*Assigned task*.
Leave out the pictures and repeat the data exactly.

*Task material*.
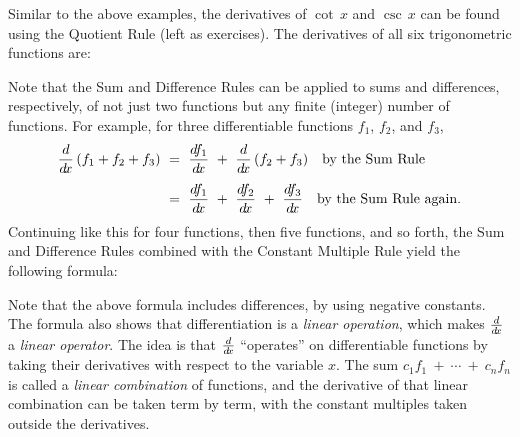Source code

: Similar to the above examples, the derivatives of $\cot\,x$ and $\csc\,x$ can be
found using the Quotient Rule (left as
exercises). The derivatives of all
six trigonometric functions are:


Note that the Sum and Difference Rules can be applied to sums and differences,
respectively, of not just two functions but any finite (integer) number of
functions. For example, for three differentiable functions $f_1$, $f_2$, and
$f_3$,
\begin{align*}
 \ddx\,(f_1 + f_2 + f_3) ~&=~ \frac{\df_1}{\dx} ~+~ \ddx\,(f_2 + f_3) \quad\text{by the Sum Rule}\\[4pt]
 &=~ \frac{\df_1}{\dx} ~+~ \frac{\df_2}{\dx} ~+~ \frac{\df_3}{\dx} \quad\text{by the Sum Rule again.}
\end{align*}
Continuing like this for four functions, then five functions, and so forth, the
Sum and Difference Rules combined with the Constant Multiple Rule yield the
following formula:

Note that the above formula includes differences, by using negative
constants. The formula also shows that differentiation is a
\emph{linear operation}, which makes $\ddx$ a
\emph{linear operator}. The idea is that $\ddx$
``operates'' on differentiable functions by taking their derivatives with
respect to the variable $x$. The sum $c_1 f_1 ~+~ \cdots ~+~ c_n f_n$ is called
a \emph{linear combination} of functions, and the derivative of that linear
combination can be taken term by term, with the constant multiples taken outside
the derivatives.

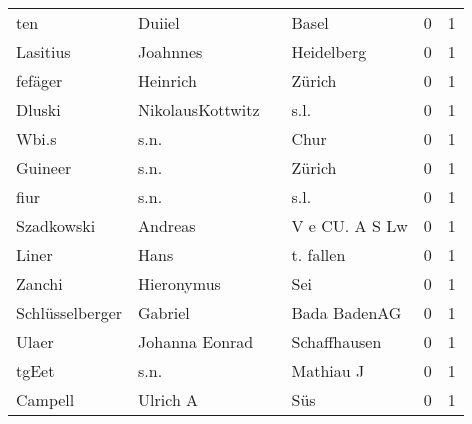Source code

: \begin{tabular}{llllrr}
                      ten &                             Duiiel &             &                                       Basel &          0 &         1 \\
                 Lasitius &                           Joahnnes &             &                                  Heidelberg &          0 &         1 \\
                  fefäger &                           Heinrich &             &                                      Zürich &          0 &         1 \\
                   Dluski &                   NikolausKottwitz &             &                                        s.l. &          0 &         1 \\
                    Wbi.s &                               s.n. &             &                                        Chur &          0 &         1 \\
                  Guineer &                               s.n. &             &                                      Zürich &          0 &         1 \\
                     fiur &                               s.n. &             &                                        s.l. &          0 &         1 \\
               Szadkowski &                            Andreas &             &                              V e CU. A S Lw &          0 &         1 \\
                    Liner &                               Hans &             &                                   t. fallen &          0 &         1 \\
                   Zanchi &                         Hieronymus &             &                                         Sei &          0 &         1 \\
          Schlüsselberger &                            Gabriel &             &                                Bada BadenAG &          0 &         1 \\
                    Ulaer &                     Johanna Eonrad &             &                                Schaffhausen &          0 &         1 \\
                    tgEet &                               s.n. &             &                                   Mathiau J &          0 &         1 \\
                  Campell &                           Ulrich A &             &                                         Süs &          0 &         1 \\

\end{tabular}
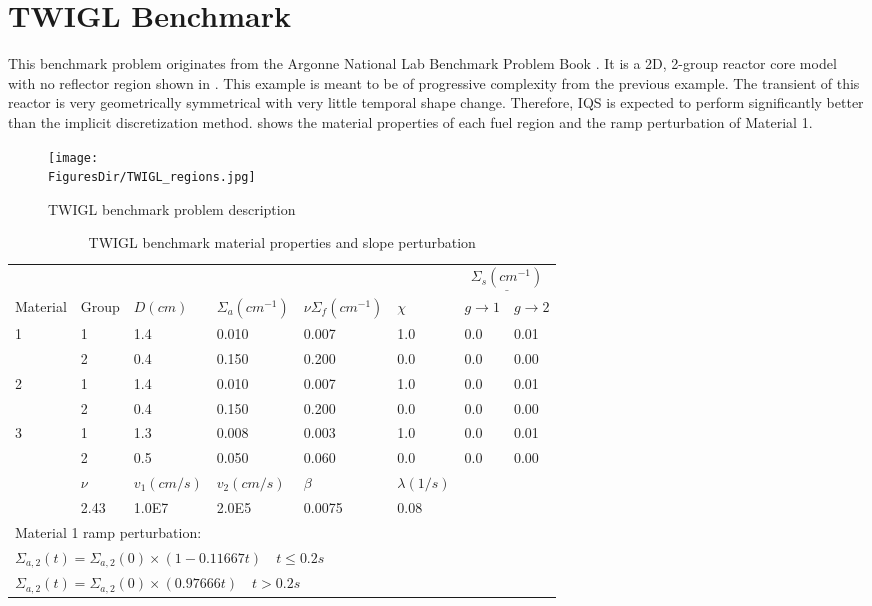 \pagebreak
\section{TWIGL Benchmark}

This benchmark problem originates from the Argonne National Lab Benchmark Problem Book \cite{ANL_BPB}.  It is a 2D, 2-group reactor core model with no reflector region shown in  \cite{TWIGL_benchmark}.  This example is meant to be of progressive complexity from the previous example.  The transient of this reactor is very geometrically symmetrical with very little temporal shape change.  Therefore, IQS is expected to perform significantly better than the implicit discretization method.   shows the material properties of each fuel region and the ramp perturbation of Material 1.

\begin{figure}[!htbp]
\begin{center}
\texttt{[image: \\FiguresDir/TWIGL\_regions.jpg]}
\caption{TWIGL benchmark problem description \cite{Ban_2012}}
\label{fig:TWIGL_reg}
\end{center}
\end{figure}
\begin{table}[!htbp]
\begin{center}
\caption{TWIGL benchmark material properties and slope perturbation \cite{Ban_2012}}
\label{tab:TWIGL_mat}
\begin{tabular}{llllllll}
\hline
  &  &  &  &  &  &  \multicolumn{2}{c}{$\underline{\Sigma_s (cm^{-1})} $} \\
Material & Group & $D (cm)$ & $\Sigma_a (cm^{-1})$ & $\nu\Sigma_f (cm^{-1})$ & $\chi$ & $g \rightarrow 1$ & $g \rightarrow 2$ \\
\hline
1 & 1 & 1.4 & 0.010 & 0.007 & 1.0 & 0.0 & 0.01 \\
  & 2 & 0.4 & 0.150 & 0.200 & 0.0 & 0.0 & 0.00  \\
2 & 1 & 1.4 & 0.010 & 0.007 & 1.0 & 0.0 & 0.01  \\
  & 2 & 0.4 & 0.150 & 0.200 & 0.0 & 0.0 & 0.00  \\
3 & 1 & 1.3 & 0.008 & 0.003 & 1.0 & 0.0 & 0.01  \\
  & 2 & 0.5 & 0.050 & 0.060 & 0.0 & 0.0 & 0.00  \\
\hline
  & $\nu$ & $v_1 (cm/s)$ & $v_2 (cm/s)$ & $\beta$ & $\lambda (1/s)$ &   &   \\
\hline
  & 2.43 & 1.0E7 & 2.0E5 & 0.0075 & 0.08 &   &   \\
\hline
 \multicolumn{8}{l}{\footnotesize Material 1 ramp perturbation:} \\
\multicolumn{8}{l}{\footnotesize $\Sigma_{a,2}(t)=\Sigma_{a,2}(0) \times (1-0.11667t) \quad t \leq 0.2 s$} \\
\multicolumn{8}{l}{\footnotesize $\Sigma_{a,2}(t)=\Sigma_{a,2}(0) \times (0.97666t) \quad t > 0.2 s$} \normalsize
\end{tabular}
\end{center}
\end{table}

*Answer for this exercise*.
Source code

: Similar to the above examples, the derivatives of $\cot\,x$ and $\csc\,x$ can be
found using the Quotient Rule (left as
exercises). The derivatives of all
six trigonometric functions are:


Note that the Sum and Difference Rules can be applied to sums and differences,
respectively, of not just two functions but any finite (integer) number of
functions. For example, for three differentiable functions $f_1$, $f_2$, and
$f_3$,
\begin{align*}
 \ddx\,(f_1 + f_2 + f_3) ~&=~ \frac{\df_1}{\dx} ~+~ \ddx\,(f_2 + f_3) \quad\text{by the Sum Rule}\\[4pt]
 &=~ \frac{\df_1}{\dx} ~+~ \frac{\df_2}{\dx} ~+~ \frac{\df_3}{\dx} \quad\text{by the Sum Rule again.}
\end{align*}
Continuing like this for four functions, then five functions, and so forth, the
Sum and Difference Rules combined with the Constant Multiple Rule yield the
following formula:

Note that the above formula includes differences, by using negative
constants. The formula also shows that differentiation is a
\emph{linear operation}, which makes $\ddx$ a
\emph{linear operator}. The idea is that $\ddx$
``operates'' on differentiable functions by taking their derivatives with
respect to the variable $x$. The sum $c_1 f_1 ~+~ \cdots ~+~ c_n f_n$ is called
a \emph{linear combination} of functions, and the derivative of that linear
combination can be taken term by term, with the constant multiples taken outside
the derivatives.

Source code

: \begin{tabular}{llllrr}
                      ten &                             Duiiel &             &                                       Basel &          0 &         1 \\
                 Lasitius &                           Joahnnes &             &                                  Heidelberg &          0 &         1 \\
                  fefäger &                           Heinrich &             &                                      Zürich &          0 &         1 \\
                   Dluski &                   NikolausKottwitz &             &                                        s.l. &          0 &         1 \\
                    Wbi.s &                               s.n. &             &                                        Chur &          0 &         1 \\
                  Guineer &                               s.n. &             &                                      Zürich &          0 &         1 \\
                     fiur &                               s.n. &             &                                        s.l. &          0 &         1 \\
               Szadkowski &                            Andreas &             &                              V e CU. A S Lw &          0 &         1 \\
                    Liner &                               Hans &             &                                   t. fallen &          0 &         1 \\
                   Zanchi &                         Hieronymus &             &                                         Sei &          0 &         1 \\
          Schlüsselberger &                            Gabriel &             &                                Bada BadenAG &          0 &         1 \\
                    Ulaer &                     Johanna Eonrad &             &                                Schaffhausen &          0 &         1 \\
                    tgEet &                               s.n. &             &                                   Mathiau J &          0 &         1 \\
                  Campell &                           Ulrich A &             &                                         Süs &          0 &         1 \\

\end{tabular}
 \pagebreak
\section{TWIGL Benchmark}

This benchmark problem originates from the Argonne National Lab Benchmark Problem Book \cite{ANL_BPB}.  It is a 2D, 2-group reactor core model with no reflector region shown in  \cite{TWIGL_benchmark}.  This example is meant to be of progressive complexity from the previous example.  The transient of this reactor is very geometrically symmetrical with very little temporal shape change.  Therefore, IQS is expected to perform significantly better than the implicit discretization method.   shows the material properties of each fuel region and the ramp perturbation of Material 1.

\begin{figure}[!htbp]
\begin{center}
\texttt{[image: \\FiguresDir/TWIGL\_regions.jpg]}
\caption{TWIGL benchmark problem description \cite{Ban_2012}}
\label{fig:TWIGL_reg}
\end{center}
\end{figure}
\begin{table}[!htbp]
\begin{center}
\caption{TWIGL benchmark material properties and slope perturbation \cite{Ban_2012}}
\label{tab:TWIGL_mat}
\begin{tabular}{llllllll}
\hline
  &  &  &  &  &  &  \multicolumn{2}{c}{$\underline{\Sigma_s (cm^{-1})} $} \\
Material & Group & $D (cm)$ & $\Sigma_a (cm^{-1})$ & $\nu\Sigma_f (cm^{-1})$ & $\chi$ & $g \rightarrow 1$ & $g \rightarrow 2$ \\
\hline
1 & 1 & 1.4 & 0.010 & 0.007 & 1.0 & 0.0 & 0.01 \\
  & 2 & 0.4 & 0.150 & 0.200 & 0.0 & 0.0 & 0.00  \\
2 & 1 & 1.4 & 0.010 & 0.007 & 1.0 & 0.0 & 0.01  \\
  & 2 & 0.4 & 0.150 & 0.200 & 0.0 & 0.0 & 0.00  \\
3 & 1 & 1.3 & 0.008 & 0.003 & 1.0 & 0.0 & 0.01  \\
  & 2 & 0.5 & 0.050 & 0.060 & 0.0 & 0.0 & 0.00  \\
\hline
  & $\nu$ & $v_1 (cm/s)$ & $v_2 (cm/s)$ & $\beta$ & $\lambda (1/s)$ &   &   \\
\hline
  & 2.43 & 1.0E7 & 2.0E5 & 0.0075 & 0.08 &   &   \\
\hline
 \multicolumn{8}{l}{\footnotesize Material 1 ramp perturbation:} \\
\multicolumn{8}{l}{\footnotesize $\Sigma_{a,2}(t)=\Sigma_{a,2}(0) \times (1-0.11667t) \quad t \leq 0.2 s$} \\
\multicolumn{8}{l}{\footnotesize $\Sigma_{a,2}(t)=\Sigma_{a,2}(0) \times (0.97666t) \quad t > 0.2 s$} \normalsize
\end{tabular}
\end{center}
\end{table}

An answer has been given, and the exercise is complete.